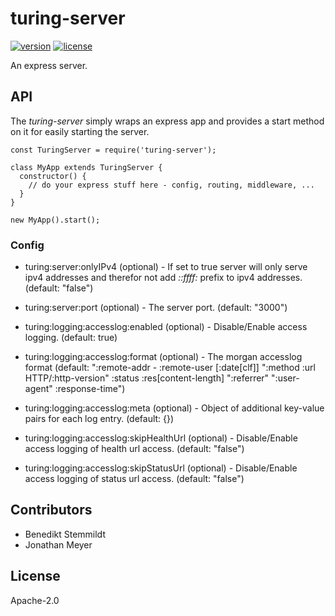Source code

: # turing-server

[![version](https://img.shields.io/npm/v/turing-server.svg)](https://www.npmjs.com/package/turing-server) [![license](https://img.shields.io/npm/l/turing-server.svg)](./LICENSE)

An express server.

## API

The _turing-server_ simply wraps an express app and provides a start method on it for easily starting the server.

    const TuringServer = require('turing-server');

    class MyApp extends TuringServer {
      constructor() {
        // do your express stuff here - config, routing, middleware, ...
      }
    }

    new MyApp().start();

### Config

- turing:server:onlyIPv4 (optional) - If set to true server will only serve ipv4 addresses and therefor not add _::ffff:_ prefix to ipv4 addresses. (default: "false")
- turing:server:port (optional) - The server port. (default: "3000")

- turing:logging:accesslog:enabled (optional) - Disable/Enable access logging. (default: true)
- turing:logging:accesslog:format (optional) - The morgan accesslog format (default: ":remote-addr - :remote-user [:date[clf]] \":method :url HTTP/:http-version\" :status :res[content-length] \":referrer\" \":user-agent\" :response-time")
- turing:logging:accesslog:meta (optional) - Object of additional key-value pairs for each log entry. (default: {})
- turing:logging:accesslog:skipHealthUrl (optional) - Disable/Enable access logging of health url access. (default: "false")
- turing:logging:accesslog:skipStatusUrl (optional) - Disable/Enable access logging of status url access. (default: "false")

## Contributors

- Benedikt Stemmildt
- Jonathan Meyer

## License

Apache-2.0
· · · · · · ·
Select and copy each line from the data that includes the word "MyApp".

    class MyApp extends TuringServer {
    new MyApp().start();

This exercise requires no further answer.